Gardhab had to be an everyday character, and relatable to kids, their parents and grown ups as well. What was to be a three-monthly comic strip (featured as a double spread) soon became a monthly affair thanks to its immense popularity. In fact Gardhab became so popular that the comic strip became part of Target’s popular yearly diary, made it to annual issues and even got its own digest. There was a point in time when Gardhab was going to be killed off because its illustrator Neelab (Jayanto claims his brother was much better at creating Gardhab than him) had decided to move on, but the then editor Vijaya Ghosh insisted that Jayanto continue with the comic strip and it had another successful run for the next few years until the magazine shuttered.
What inspired you to create Garbad Das for Pratham Books? How is Gadbad similar or different from the legendary Gardabh Das?

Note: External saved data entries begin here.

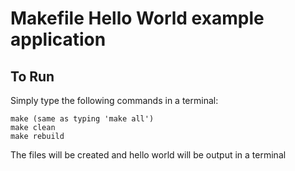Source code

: # Makefile Hello World example application

## To Run
Simply type the following commands in a terminal:
```
make (same as typing 'make all')
make clean
make rebuild
```
The files will be created and hello world will be output in a terminal
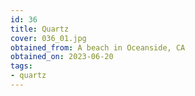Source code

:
 ```yaml
---
id: 36 
title: Quartz
cover: 036_01.jpg
obtained_from: A beach in Oceanside, CA
obtained_on: 2023-06-20
tags:
- quartz
---
```

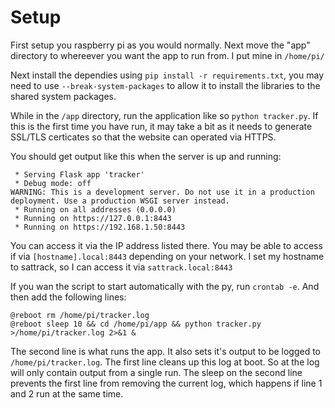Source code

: # Setup

First setup you raspberry pi as you would normally. Next move the "app" directory to whereever you want the app to run from. I put mine in `/home/pi/`

Next install the dependies using `pip install -r requirements.txt`, you may need to use `--break-system-packages` to allow it to install the libraries to the shared system packages.

While in the `/app` directory, run the application like so `python tracker.py`. If this is the first time you have run, it may take a bit as it needs to generate SSL/TLS certicates so that the website can operated via HTTPS.

You should get output like this when the server is up and running:
```
 * Serving Flask app 'tracker'
 * Debug mode: off
WARNING: This is a development server. Do not use it in a production deployment. Use a production WSGI server instead.
 * Running on all addresses (0.0.0.0)
 * Running on https://127.0.0.1:8443
 * Running on https://192.168.1.50:8443

```

You can access it via the IP address listed there. You may be able to access if via `[hostname].local:8443` depending on your network. I set my hostname to sattrack, so I can access it via `sattrack.local:8443`

If you wan the script to start automatically with the py, run `crontab -e`. And then add the following lines:
```
@reboot rm /home/pi/tracker.log
@reboot sleep 10 && cd /home/pi/app && python tracker.py >/home/pi/tracker.log 2>&1 &
```

The second line is what runs the app. It also sets it's output to be logged to `/home/pi/tracker.log`. The first line cleans up this log at boot. So at the log will only contain output from a single run. The sleep on the second line prevents the first line from removing the current log, which happens if line 1 and 2 run at the same time.
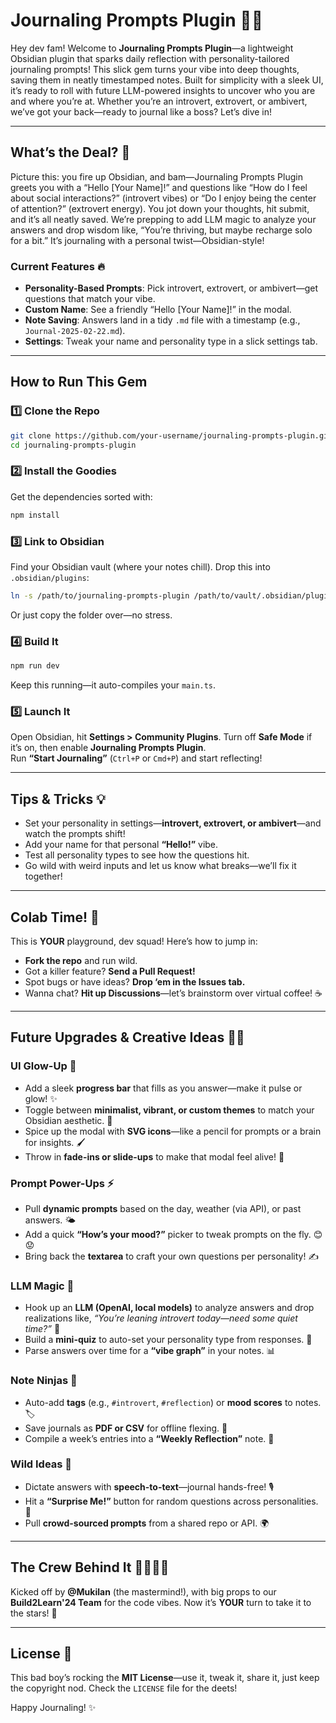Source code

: # Journaling Prompts Plugin 📝✨

Hey dev fam! Welcome to **Journaling Prompts Plugin**—a lightweight Obsidian plugin that sparks daily reflection with personality-tailored journaling prompts! This slick gem turns your vibe into deep thoughts, saving them in neatly timestamped notes. Built for simplicity with a sleek UI, it’s ready to roll with future LLM-powered insights to uncover who you are and where you’re at. Whether you’re an introvert, extrovert, or ambivert, we’ve got your back—ready to journal like a boss? Let’s dive in!

---

## What’s the Deal? 🌟
Picture this: you fire up Obsidian, and bam—Journaling Prompts Plugin greets you with a “Hello [Your Name]!” and questions like “How do I feel about social interactions?” (introvert vibes) or “Do I enjoy being the center of attention?” (extrovert energy). You jot down your thoughts, hit submit, and it’s all neatly saved. We’re prepping to add LLM magic to analyze your answers and drop wisdom like, “You’re thriving, but maybe recharge solo for a bit.” It’s journaling with a personal twist—Obsidian-style!

### Current Features 🔥
- **Personality-Based Prompts**: Pick introvert, extrovert, or ambivert—get questions that match your vibe.
- **Custom Name**: See a friendly “Hello [Your Name]!” in the modal.
- **Note Saving**: Answers land in a tidy `.md` file with a timestamp (e.g., `Journal-2025-02-22.md`).
- **Settings**: Tweak your name and personality type in a slick settings tab.

---

## How to Run This Gem

### 1️⃣ Clone the Repo

```bash
git clone https://github.com/your-username/journaling-prompts-plugin.git
cd journaling-prompts-plugin
```

### 2️⃣ Install the Goodies

Get the dependencies sorted with:

```bash
npm install
```

### 3️⃣ Link to Obsidian

Find your Obsidian vault (where your notes chill). Drop this into `.obsidian/plugins`:

```bash
ln -s /path/to/journaling-prompts-plugin /path/to/vault/.obsidian/plugins/journaling-prompts-plugin
```

Or just copy the folder over—no stress.

### 4️⃣ Build It

```bash
npm run dev
```

Keep this running—it auto-compiles your `main.ts`.

### 5️⃣ Launch It

Open Obsidian, hit **Settings > Community Plugins**. Turn off **Safe Mode** if it’s on, then enable **Journaling Prompts Plugin**.\
Run **“Start Journaling”** (`Ctrl+P` or `Cmd+P`) and start reflecting!

---

## Tips & Tricks 💡

- Set your personality in settings—**introvert, extrovert, or ambivert**—and watch the prompts shift!
- Add your name for that personal **“Hello!”** vibe.
- Test all personality types to see how the questions hit.
- Go wild with weird inputs and let us know what breaks—we’ll fix it together!

---

## Colab Time! 🤝

This is **YOUR** playground, dev squad! Here’s how to jump in:

- **Fork the repo** and run wild.
- Got a killer feature? **Send a Pull Request!**
- Spot bugs or have ideas? **Drop ‘em in the Issues tab.**
- Wanna chat? **Hit up Discussions**—let’s brainstorm over virtual coffee! ☕

---

## Future Upgrades & Creative Ideas 🚀✨

### UI Glow-Up 🌈

- Add a sleek **progress bar** that fills as you answer—make it pulse or glow! ✨
- Toggle between **minimalist, vibrant, or custom themes** to match your Obsidian aesthetic. 🎨
- Spice up the modal with **SVG icons**—like a pencil for prompts or a brain for insights. 🖌️
- Throw in **fade-ins or slide-ups** to make that modal feel alive! 🎥

### Prompt Power-Ups ⚡

- Pull **dynamic prompts** based on the day, weather (via API), or past answers. 🌤️
- Add a quick **“How’s your mood?”** picker to tweak prompts on the fly. 😊😟
- Bring back the **textarea** to craft your own questions per personality! ✍️

### LLM Magic 🧠

- Hook up an **LLM (OpenAI, local models)** to analyze answers and drop realizations like, *“You’re leaning introvert today—need some quiet time?”* 🧐
- Build a **mini-quiz** to auto-set your personality type from responses. 🎯
- Parse answers over time for a **“vibe graph”** in your notes. 📊

### Note Ninjas 📓

- Auto-add **tags** (e.g., `#introvert`, `#reflection`) or **mood scores** to notes. 🏷️
- Save journals as **PDF or CSV** for offline flexing. 📄
- Compile a week’s entries into a **“Weekly Reflection”** note. 📅

### Wild Ideas 🌌

- Dictate answers with **speech-to-text**—journal hands-free! 🎙️
- Hit a **“Surprise Me!”** button for random questions across personalities. 🎲
- Pull **crowd-sourced prompts** from a shared repo or API. 🌍

---

## The Crew Behind It 👨‍💻👩‍💻

Kicked off by **@Mukilan** (the mastermind!), with big props to our **Build2Learn'24 Team** for the code vibes. Now it’s **YOUR** turn to take it to the stars! 🚀

---

## License 📜

This bad boy’s rocking the **MIT License**—use it, tweak it, share it, just keep the copyright nod. Check the `LICENSE` file for the deets!

Happy Journaling! ✨


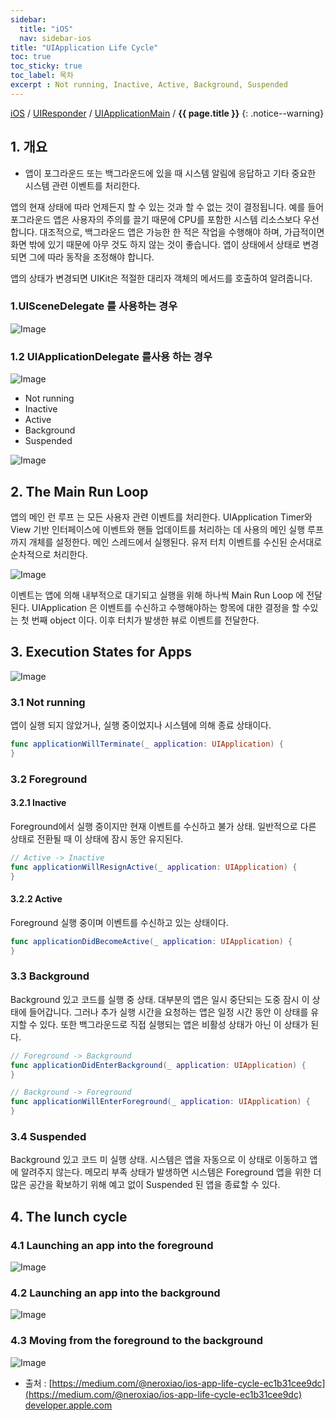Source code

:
 ```yaml
---
sidebar:
  title: "iOS"
  nav: sidebar-ios
title: "UIApplication Life Cycle"
toc: true
toc_sticky: true
toc_label: 목차
excerpt : Not running, Inactive, Active, Background, Suspended
---
```

[iOS](/ios/) / [UIResponder](/ios/uiresponder/) / [UIApplicationMain](/ios/uiresponder/uiapplicationmain/)  / **{{ page.title }}**
{: .notice--warning}

## 1. 개요
- 앱이 포그라운드 또는 백그라운드에 있을 때 시스템 알림에 응답하고 기타 중요한 시스템 관련 이벤트를 처리한다.

앱의 현재 상태에 따라 언제든지 할 수 있는 것과 할 수 없는 것이 결정됩니다. 예를 들어 포그라운드 앱은 사용자의 주의를 끌기 때문에 CPU를 포함한 시스템 리소스보다 우선합니다. 대조적으로, 백그라운드 앱은 가능한 한 적은 작업을 수행해야 하며, 가급적이면 화면 밖에 있기 때문에 아무 것도 하지 않는 것이 좋습니다. 앱이 상태에서 상태로 변경되면 그에 따라 동작을 조정해야 합니다.

앱의 상태가 변경되면 UIKit은 적절한 대리자 객체의 메서드를 호출하여 알려줍니다.

### 1.UISceneDelegate 를 사용하는 경우
![Image](https://docs-assets.developer.apple.com/published/61283402a3/024b99c5-4ab6-4ee0-bb41-6e6426ec6a64.png)

### 1.2 UIApplicationDelegate 를사용 하는 경우

![Image](https://docs-assets.developer.apple.com/published/c63cd35863/4d403429-fa30-4706-863f-5e3617ee21d0.png)

- Not running
- Inactive 
- Active 
- Background 
- Suspended

![Image](https://miro.medium.com/max/1400/1*n8zDfF0RCd3keeFqAqWBGA.png)

## 2. The Main Run Loop
앱의 메인 런 루프 는 모든 사용자 관련 이벤트를 처리한다. UIApplication Timer와 View 기반 인터페이스에 이벤트와 핸들 업데이트를 처리하는 데 사용의 메인 실행 루프까지 개체를 설정한다. 메인 스레드에서 실행된다. 유저 터치 이벤트를 수신된 순서대로 순차적으로 처리한다.


![Image](https://miro.medium.com/max/700/1*oDckiqvUj_95hNrFliDisw.png)

이벤트는 앱에 의해 내부적으로 대기되고 실행을 위해 하나씩 Main Run Loop 에 전달된다. UIApplication 은 이벤트를 수신하고 수행해야하는 항목에 대한 결정을 할 수있는 첫 번째 object 이다. 이후 터치가 발생한 뷰로 이벤트를 전달한다.

## 3. Execution States for Apps

![Image](https://miro.medium.com/max/700/1*6V0s6gR2wV81LXMAbpte6A.png)



### 3.1 Not running
앱이 실행 되지 않았거나, 실행 중이었지나 시스템에 의해 종료 상태이다.
```swift
func applicationWillTerminate(_ application: UIApplication) {
}
```

### 3.2 Foreground
#### 3.2.1 Inactive
Foreground에서 실행 중이지만 현재 이벤트를 수신하고 불가 상태. 
일반적으로 다른 상태로 전환될 때 이 상태에 잠시 동안 유지된다.
```swift
// Active -> Inactive
func applicationWillResignActive(_ application: UIApplication) {
}
```

#### 3.2.2 Active
Foreground 실행 중이며 이벤트를 수신하고 있는 상태이다.
```swift
func applicationDidBecomeActive(_ application: UIApplication) {
}
```

### 3.3 Background
Background 있고 코드를 실행 중 상태. 대부분의 앱은 일시 중단되는 도중 잠시 이 상태에 들어갑니다. 그러나 추가 실행 시간을 요청하는 앱은 일정 시간 동안 이 상태를 유지할 수 있다. 또한 백그라운드로 직접 실행되는 앱은 비활성 상태가 아닌 이 상태가 된다.

```swift
// Foreground -> Background
func applicationDidEnterBackground(_ application: UIApplication) {
}
```

```swift
// Background -> Foreground
func applicationWillEnterForeground(_ application: UIApplication) {
}
```

### 3.4 Suspended
Background 있고 코드 미 실행 상태. 시스템은 앱을 자동으로 이 상태로 이동하고 앱에 알려주지 않는다.  메모리 부족 상태가 발생하면 시스템은 Foreground 앱을 위한 더 많은 공간을 확보하기 위해 예고 없이 Suspended 된 앱을 종료할 수 있다.

## 4. The lunch cycle
### 4.1 Launching an app into the foreground
![Image](https://miro.medium.com/max/700/1*0XS9grFLWcz6Quzdu5syGw.png)
### 4.2 Launching an app into the background
![Image](https://miro.medium.com/max/700/1*5LKm3FR67tuGYEeh_eDgIA.png)
### 4.3 Moving from the foreground to the background
![Image](https://miro.medium.com/max/700/1*xPCYq-6QcCR8FvB1L1_jfw.png)

- 출처 : [https://medium.com/@neroxiao/ios-app-life-cycle-ec1b31cee9dc](https://medium.com/@neroxiao/ios-app-life-cycle-ec1b31cee9dc)
[developer.apple.com](https://developer.apple.com/documentation/uikit/app_and_environment/managing_your_app_s_life_cycle)
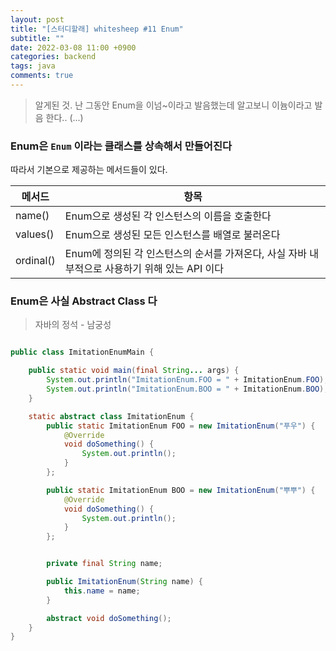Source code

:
 ```yaml
---
layout: post
title: "[스터디할래] whitesheep #11 Enum"
subtitle: ""
date: 2022-03-08 11:00 +0900
categories: backend
tags: java
comments: true
---
```


> 알게된 것. 난 그동안 Enum을 이넘~이라고 발음했는데 알고보니 이늄이라고 발음 한다.. (...)

### Enum은 `Enum` 이라는 클래스를 상속해서 만들어진다

따라서 기본으로 제공하는 메서드들이 있다.

| 메서드    | 항목                                                                                          |
| --------- | --------------------------------------------------------------------------------------------- |
| name()    | Enum으로 생성된 각 인스턴스의 이름을 호출한다                                                 |
| values()  | Enum으로 생성된 모든 인스턴스를 배열로 불러온다                                               |
| ordinal() | Enum에 정의된 각 인스턴스의 순서를 가져온다, 사실 자바 내부적으로 사용하기 위해 있는 API 이다 |

### Enum은 사실 Abstract Class 다

> 자바의 정석 - 남궁성

```java

public class ImitationEnumMain {

    public static void main(final String... args) {
        System.out.println("ImitationEnum.FOO = " + ImitationEnum.FOO);
        System.out.println("ImitationEnum.BOO = " + ImitationEnum.BOO);
    }

    static abstract class ImitationEnum {
        public static ImitationEnum FOO = new ImitationEnum("푸우") {
            @Override
            void doSomething() {
                System.out.println();
            }
        };

        public static ImitationEnum BOO = new ImitationEnum("뿌뿌") {
            @Override
            void doSomething() {
                System.out.println();
            }
        };


        private final String name;

        public ImitationEnum(String name) {
            this.name = name;
        }

        abstract void doSomething();
    }
}
```
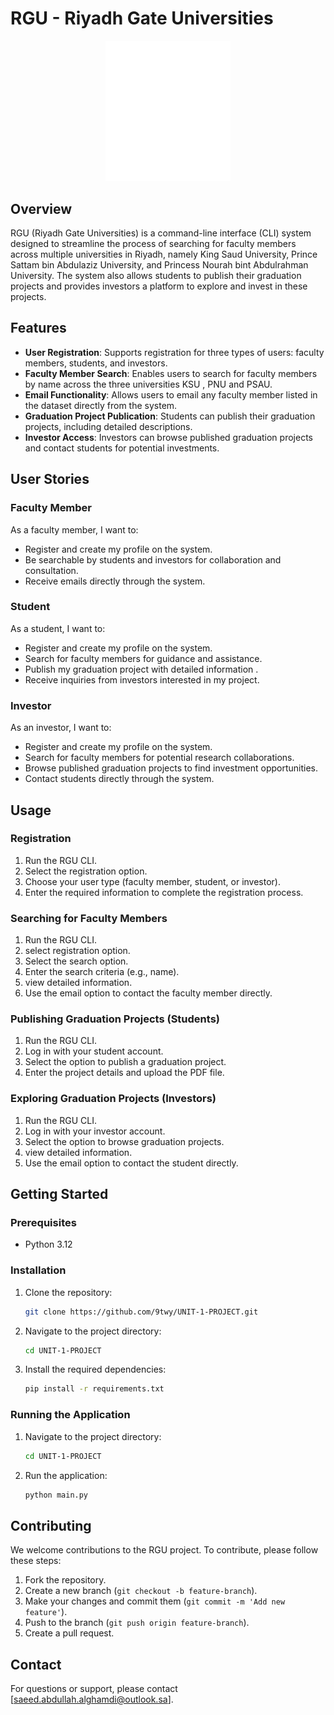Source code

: # RGU - Riyadh Gate Universities
<div align="center">
    <img src="assesst/rgu-high-resolution-logo-white-transparent.png" alt="RGU Logo" width="200"/>
</div>



## Overview
RGU (Riyadh Gate Universities) is a command-line interface (CLI) system designed to streamline the process of searching for faculty members across multiple universities in Riyadh, namely King Saud University, Prince Sattam bin Abdulaziz University, and Princess Nourah bint Abdulrahman University. The system also allows students to publish their graduation projects and provides investors a platform to explore and invest in these projects.

## Features 
- **User Registration**: Supports registration for three types of users: faculty members, students, and investors.
- **Faculty Member Search**: Enables users to search for faculty members by name across the three universities KSU , PNU and PSAU.
- **Email Functionality**: Allows users to email any faculty member listed in the dataset directly from the system.
- **Graduation Project Publication**: Students can publish their graduation projects, including detailed descriptions.
- **Investor Access**: Investors can browse published graduation projects and contact students for potential investments.

## User Stories
### Faculty Member
As a faculty member, I want to:
- Register and create my profile on the system.
- Be searchable by students and investors for collaboration and consultation.
- Receive emails directly through the system.

### Student
As a student, I want to:
- Register and create my profile on the system.
- Search for faculty members for guidance and assistance.
- Publish my graduation project with detailed information .
- Receive inquiries from investors interested in my project.

### Investor
As an investor, I want to:
- Register and create my profile on the system.
- Search for faculty members for potential research collaborations.
- Browse published graduation projects to find investment opportunities.
- Contact students directly through the system.

## Usage
### Registration
1. Run the RGU CLI.
2. Select the registration option.
3. Choose your user type (faculty member, student, or investor).
4. Enter the required information to complete the registration process.

### Searching for Faculty Members
1. Run the RGU CLI.
2. select registration option.
3. Select the search option.
4. Enter the search criteria (e.g., name).
5. view detailed information.
6. Use the email option to contact the faculty member directly.

### Publishing Graduation Projects (Students)
1. Run the RGU CLI.
2. Log in with your student account.
3. Select the option to publish a graduation project.
4. Enter the project details and upload the PDF file.

### Exploring Graduation Projects (Investors)
1. Run the RGU CLI.
2. Log in with your investor account.
3. Select the option to browse graduation projects.
4. view detailed information.
5. Use the email option to contact the student directly.

## Getting Started
### Prerequisites
- Python 3.12
### Installation
1. Clone the repository:
    ```bash
    git clone https://github.com/9twy/UNIT-1-PROJECT.git
    ```
2. Navigate to the project directory:
    ```bash
    cd UNIT-1-PROJECT
    ```
3. Install the required dependencies:
    ```bash
    pip install -r requirements.txt
    ```

### Running the Application
1. Navigate to the project directory:
    ```bash
    cd UNIT-1-PROJECT
    ```
2. Run the application:
    ```bash
    python main.py
    ```

## Contributing
We welcome contributions to the RGU project. To contribute, please follow these steps:
1. Fork the repository.
2. Create a new branch (`git checkout -b feature-branch`).
3. Make your changes and commit them (`git commit -m 'Add new feature'`).
4. Push to the branch (`git push origin feature-branch`).
5. Create a pull request.


## Contact
For questions or support, please contact [saeed.abdullah.alghamdi@outlook.sa].

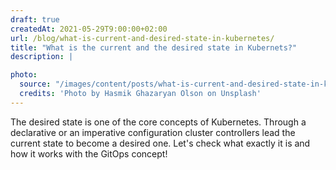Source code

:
 ```yaml
---
draft: true
createdAt: 2021-05-29T9:00:00+02:00
url: /blog/what-is-current-and-desired-state-in-kubernetes/
title: "What is the current and the desired state in Kubernets?"
description: |

photo:
  source: "/images/content/posts/what-is-current-and-desired-state-in-kubernetes.jpg"
  credits: 'Photo by Hasmik Ghazaryan Olson on Unsplash'
---
```


The desired state is one of the core concepts of Kubernetes. Through a declarative or an imperative configuration cluster controllers lead the current state to become a desired one. Let's check what exactly it is and how it works with the GitOps concept!
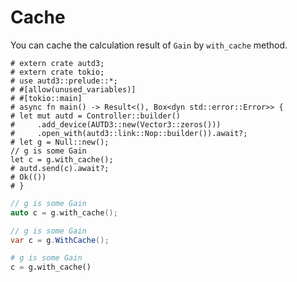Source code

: # Cache

You can cache the calculation result of `Gain` by `with_cache` method.

```rust,edition2021
# extern crate autd3;
# extern crate tokio;
# use autd3::prelude::*;
# #[allow(unused_variables)]
# #[tokio::main]
# async fn main() -> Result<(), Box<dyn std::error::Error>> {
# let mut autd = Controller::builder()
#     .add_device(AUTD3::new(Vector3::zeros()))
#     .open_with(autd3::link::Nop::builder()).await?;
# let g = Null::new();
// g is some Gain
let c = g.with_cache();
# autd.send(c).await?;
# Ok(())
# }
```

```cpp
// g is some Gain
auto c = g.with_cache();
```

```cs
// g is some Gain
var c = g.WithCache();
```

```python
# g is some Gain
c = g.with_cache()
```
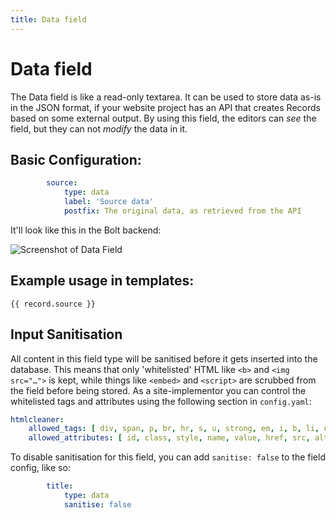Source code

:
 ```yaml
---
title: Data field
---
```

Data field
============

The Data field is like a read-only textarea. It can be used to store data as-is
in the JSON format, if your website project has an API that creates Records
based on some external output. By using this field, the editors can _see_ the
field, but they can not _modify_ the data in it.

## Basic Configuration:

```yaml
        source:
            type: data
            label: 'Source data'
            postfix: The original data, as retrieved from the API
```

It'll look like this in the Bolt backend:

![Screenshot of Data Field](https://user-images.githubusercontent.com/1833361/91964690-bed2cd80-ed0f-11ea-81ba-9247d9a2dfeb.png)


## Example usage in templates:

```twig
{{ record.source }}
```

## Input Sanitisation

All content in this field type will be sanitised before it gets inserted into
the database. This means that only 'whitelisted' HTML like `<b>` and
`<img src="…">` is kept, while things like `<embed>` and `<script>` are scrubbed
from the field before being stored. As a site-implementor you can control the
whitelisted tags and attributes using the following section in `config.yaml`:

```yaml
htmlcleaner:
    allowed_tags: [ div, span, p, br, hr, s, u, strong, em, i, b, li, ul, ol, …, … ]
    allowed_attributes: [ id, class, style, name, value, href, src, alt, title, …, … ]
```

To disable sanitisation for this field, you can add `sanitise: false` to the field config, like so:

```yaml
        title:
            type: data
            sanitise: false
```
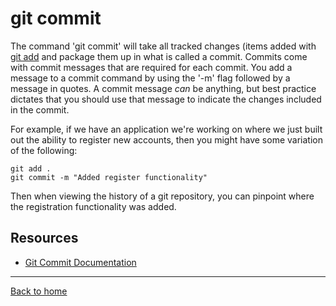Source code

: # git commit
The command 'git commit' will take all tracked changes (items added with [git add](./Add.md) and package them up in what is called a commit.  Commits come with commit messages that are required for each commit.  You add a message to a commit command by using the '-m' flag followed by a message in quotes.  A commit message _can_ be anything, but best practice dictates that you should use that message to indicate the changes included in the commit.

For example, if we have an application we're working on where we just built out the ability to register new accounts, then you might have some variation of the following:

```
git add .
git commit -m "Added register functionality"
```

Then when viewing the history of a git repository, you can pinpoint where the registration functionality was added.

## Resources

- [Git Commit Documentation](https://git-scm.com/docs/git-commit)

---

[Back to home](../README.md)
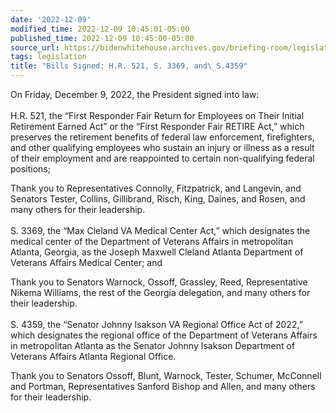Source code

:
 ```yaml
---
date: '2022-12-09'
modified_time: 2022-12-09 10:45:01-05:00
published_time: 2022-12-09 10:45:00-05:00
source_url: https://bidenwhitehouse.archives.gov/briefing-room/legislation/2022/12/09/bills-signed-h-r-521-s-3369-and-s-4359/
tags: legislation
title: "Bills Signed: H.R. 521, S. 3369, and\_S.4359"
---
```

 
On Friday, December 9, 2022, the President signed into law:  
   
H.R. 521, the “First Responder Fair Return for Employees on Their
Initial Retirement Earned Act” or the “First Responder Fair RETIRE Act,”
which preserves the retirement benefits of federal law enforcement,
firefighters, and other qualifying employees who sustain an injury or
illness as a result of their employment and are reappointed to certain
non-qualifying federal positions;

Thank you to Representatives Connolly, Fitzpatrick, and Langevin, and
Senators Tester, Collins, Gillibrand, Risch, King, Daines, and Rosen,
and many others for their leadership.  
   
S. 3369, the “Max Cleland VA Medical Center Act,” which designates the
medical center of the Department of Veterans Affairs in metropolitan
Atlanta, Georgia, as the Joseph Maxwell Cleland Atlanta Department of
Veterans Affairs Medical Center; and

Thank you to Senators Warnock, Ossoff, Grassley, Reed, Representative
Nikema Williams, the rest of the Georgia delegation, and many others for
their leadership.  
   
S. 4359, the “Senator Johnny Isakson VA Regional Office Act of 2022,”
which designates the regional office of the Department of Veterans
Affairs in metropolitan Atlanta as the Senator Johnny Isakson Department
of Veterans Affairs Atlanta Regional Office.

Thank you to Senators Ossoff, Blunt, Warnock, Tester, Schumer, McConnell
and Portman, Representatives Sanford Bishop and Allen, and many others
for their leadership.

Initially while discussing with the Pratham Books editorial team we wondered whether we should bring back the original Gardabh Das for the book. But we realised that Gardabh belonged to another era and we wanted to contemporise the character even though father and son have the same talents. Hence we decided to introduce Gadbad Das, son of Gardabh Das, a character who was born after the year 2000. Even though Gadbad might be contemporary, the look and feel of the character and the setting are more small town than metros. A hand pump, a very rare site in big cities is still prevalent in small town India. But water and water shortage is a common problem that plagues the entire country.
Jayanto hopes that Gadbad Das can become a series and become as popular as his illustrious father. Characters such as RK Laxman’s Common Man and the Amul Girl have grown on us, and are still going strong, so why not Gadbad Das, says Jayanto.